Another dynamic that impacts this phenomenon is the fact that underserved populations have been disproportionately impacted by the pandemic. The reasons are varied – a more devastating impact on the health of this population due to COVID-19, to a lack of digital infrastructure at home preventing them from being productive during lockdowns and WFH periods. In either case, the unfortunate result is the loss of a job. So, while the customer base continues to be diverse, the employee base has become less so in many industries. Therefore, especially in industries most impacted by this scourge, it has become important to double down on diversity hiring initiatives.
Despite the reasons stated above and despite the real push by leaders of companies to increase diversity hiring, organizations are still struggling to do so. How can leaders mitigate this gap and achieve a diverse and inclusive business model across all levels of an organization? By confronting the unconscious bias that accompanies hiring diverse talent
One of the biggest issues accompanying D&I is the unconscious bias that resides in all of us. These are biases that are not executed willfully but exist as a result of where we were born, our parents, teachers, friends, and every person and place that has had an impact on our thought process.
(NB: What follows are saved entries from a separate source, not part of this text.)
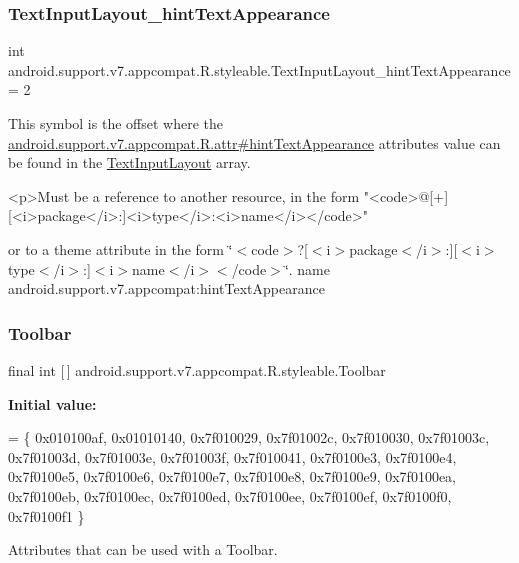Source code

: \subsubsection{\texorpdfstring{Text\+Input\+Layout\+\_\+hint\+Text\+Appearance}{TextInputLayout\_hintTextAppearance}}
{\footnotesize\ttfamily int android.\+support.\+v7.\+appcompat.\+R.\+styleable.\+Text\+Input\+Layout\+\_\+hint\+Text\+Appearance = 2\hspace{0.3cm}{\ttfamily [static]}}

This symbol is the offset where the \hyperlink{classandroid_1_1support_1_1v7_1_1appcompat_1_1R_1_1attr_ae5b2a2b9f322fa06f784d73f1e4ac50c}{android.\+support.\+v7.\+appcompat.\+R.\+attr\#hint\+Text\+Appearance} attribute\textquotesingle{}s value can be found in the \hyperlink{classandroid_1_1support_1_1v7_1_1appcompat_1_1R_1_1styleable_a618db13ebe8aab96f9d951a0d1c7d5bc}{Text\+Input\+Layout} array.

\begin{DoxyVerb}      <p>Must be a reference to another resource, in the form "<code>@[+][<i>package</i>:]<i>type</i>:<i>name</i></code>"
\end{DoxyVerb}
 or to a theme attribute in the form \char`\"{}$<$code$>$?\mbox{[}$<$i$>$package$<$/i$>$\+:\mbox{]}\mbox{[}$<$i$>$type$<$/i$>$\+:\mbox{]}$<$i$>$name$<$/i$>$$<$/code$>$\char`\"{}.  name android.\+support.\+v7.\+appcompat\+:hint\+Text\+Appearance \mbox{\label{classandroid_1_1support_1_1v7_1_1appcompat_1_1R_1_1styleable_a2daba9587ef9f700f2d54cf13435cb32}} 
\subsubsection{\texorpdfstring{Toolbar}{Toolbar}}
{\footnotesize\ttfamily final int \mbox{[}$\,$\mbox{]} android.\+support.\+v7.\+appcompat.\+R.\+styleable.\+Toolbar\hspace{0.3cm}{\ttfamily [static]}}

{\bfseries Initial value\+:}
\begin{DoxyCode}
= \{
            0x010100af, 0x01010140, 0x7f010029, 0x7f01002c,
            0x7f010030, 0x7f01003c, 0x7f01003d, 0x7f01003e,
            0x7f01003f, 0x7f010041, 0x7f0100e3, 0x7f0100e4,
            0x7f0100e5, 0x7f0100e6, 0x7f0100e7, 0x7f0100e8,
            0x7f0100e9, 0x7f0100ea, 0x7f0100eb, 0x7f0100ec,
            0x7f0100ed, 0x7f0100ee, 0x7f0100ef, 0x7f0100f0,
            0x7f0100f1
        \}
\end{DoxyCode}
Attributes that can be used with a Toolbar. 

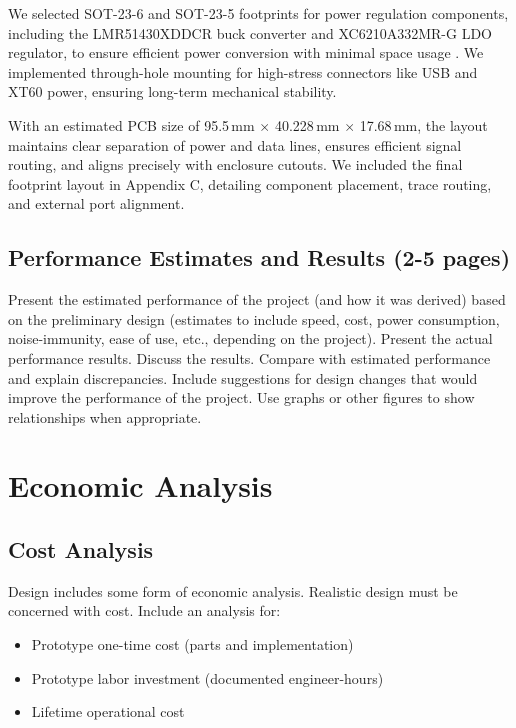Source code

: \documentclass[12pt]{article}
\begin{document}
We selected SOT-23-6 and SOT-23-5 footprints for power regulation components, including the LMR51430XDDCR buck converter and XC6210A332MR-G LDO regulator, to ensure efficient power conversion with minimal space usage \cite{lmr51430} \cite{xc6210}. We implemented through-hole mounting for high-stress connectors like USB and XT60 power, ensuring long-term mechanical stability.

With an estimated PCB size of 95.5\,mm $\times$ 40.228\,mm $\times$ 17.68\,mm, the layout maintains clear separation of power and data lines, ensures efficient signal routing, and aligns precisely with enclosure cutouts. We included the final footprint layout in Appendix C, detailing component placement, trace routing, and external port alignment.

\subsection{Performance Estimates and Results (2-5 pages)}
Present the estimated performance of the project (and how it was derived) based on the preliminary design (estimates to include speed, cost, power consumption, noise-immunity, ease of use, etc., depending on the project). Present the actual performance results. Discuss the results. Compare with estimated performance and explain discrepancies. Include suggestions for design changes that would improve the performance of the project. Use graphs or other figures to show relationships when appropriate.

\section{Economic Analysis}
\subsection{Cost Analysis}
Design includes some form of economic analysis. Realistic design must be concerned with cost. Include an analysis for:
\begin{itemize}[noitemsep]
    \item Prototype one-time cost (parts and implementation)
    \item Prototype labor investment (documented engineer-hours)
    \item Lifetime operational cost
\end{itemize}
\end{document}
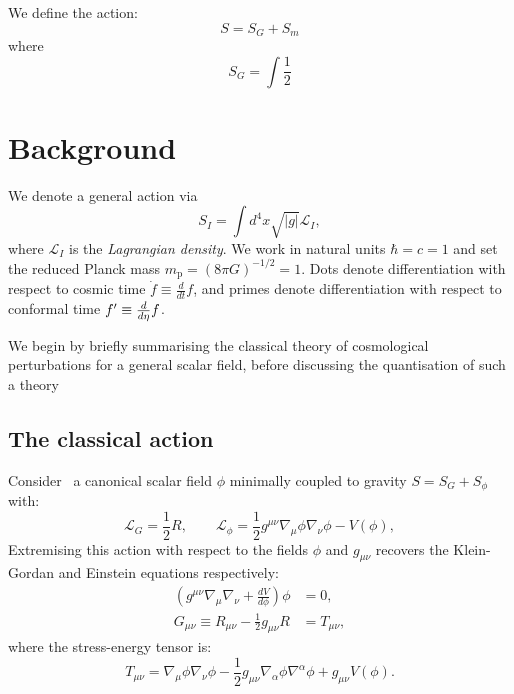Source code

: We define the action:
\begin{equation}
  S = S_G + S_m
  \label{eqn:cos:action}
\end{equation}
where
\begin{equation}
  S_G = \int \frac{1}{2}
  \label{}
\end{equation}

\section{Background}
\label{sec:background}

\clearpage{}

We denote a general action via
\begin{equation}
  S_I = \int d^4x\sqrt{|g|}\mathcal{L}_I,
  \label{eqn:general_action}
\end{equation}
where $\mathcal{L}_I$ is the {\em Lagrangian density}. We work in natural units $\hbar=c=1$ and set the reduced Planck mass $m_\mathrm{p} = {(8\pi G)}^{-1/2} = 1$. Dots denote differentiation with respect to cosmic time $\dot{f}\equiv \frac{d}{dt}f$, and primes denote differentiation with respect to conformal time ${{f}^\prime}\equiv\frac{d}{d\eta}f$.

We begin by briefly summarising the classical theory of cosmological perturbations for a general scalar field, before discussing the quantisation of such a theory


\subsection{The classical action}
\label{sec:inflation}
Consider~\cite{Baumann+2009} a canonical scalar field $\phi$ minimally coupled to gravity $S= S_G + S_\phi$ with:
\begin{equation}
  \mathcal{L}_G = \frac{1}{2}R, 
  \qquad
  \mathcal{L}_\phi = \frac{1}{2}g^{\mu\nu}\nabla_\mu\phi\nabla_\nu\phi - V(\phi),
  \label{eqn:action}
\end{equation}
Extremising this action with respect to the fields $\phi$ and $g_{\mu\nu}$ recovers the Klein-Gordan and Einstein equations respectively:
\begin{align}
  \left( g^{\mu\nu}\nabla_\mu\nabla_\nu + \frac{dV}{d\phi} \right) \phi &= 0,
  \label{eqn:klein_gordon}\\
  G_{\mu\nu}\equiv R_{\mu\nu}-\frac{1}{2}g_{\mu\nu}R&= T_{\mu\nu},
  \label{eqn:einstein}
\end{align}
where the stress-energy tensor is:
\begin{equation}
  T_{\mu\nu} = \nabla_\mu\phi \nabla_\nu\phi - \frac{1}{2}g_{\mu\nu} \nabla_\alpha\phi \nabla^\alpha\phi +g_{\mu\nu} V(\phi).
  \label{eqn:SET}
\end{equation}

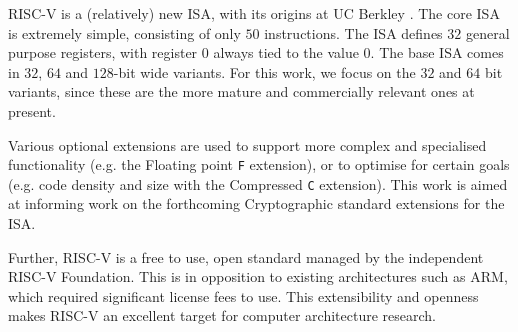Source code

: 
RISC-V is a (relatively) new ISA, with its origins at UC Berkley
\cite{riscv:1}.
The core ISA is extremely simple, consisting of only $50$ instructions.
The ISA defines $32$ general purpose registers, with register $0$ always
tied to the value $0$.
The base ISA comes in $32$, $64$ and $128$-bit wide variants.
For this work, we focus on the $32$ and $64$ bit variants, since these
are the more mature and commercially relevant ones at present.

Various optional extensions are used to support more complex and specialised
functionality (e.g. the Floating point {\tt F} extension),
or to optimise for certain goals (e.g. code density and size
with the Compressed {\tt C} extension).
This work is aimed at informing work on the forthcoming Cryptographic
standard extensions for the ISA.

Further, RISC-V is a free to use, open standard managed by the independent
RISC-V Foundation.
This is in opposition to existing architectures such as ARM, which required
significant license fees to use.
This extensibility and openness makes RISC-V an excellent target for
computer architecture research.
One way to overcome this unconscious bias is by engaging a diverse group of people in the interviewing and hiring process. As stated, your employee base must reflect your customers, and encouraging a diverse hiring team helps reduce the unconscious bias that might come through during the interview.
Technology, too, can help remove some of the interpretations of these biases by allowing precise information to come to the forefront so our leaders can make sound hiring decisions. There are various tools and frameworks that exist today that help remove this bias regardless of who is sitting on the other side of the table or screen. Investing in such tools can truly grow companies in a manner that will best serve them on the other side of this pandemic. Numerous studies indicate having diversity during and after a downturn makes the return to normal financial positions much better and faster.
Now, more than ever, Diversity and Inclusion are essential to the success of a business.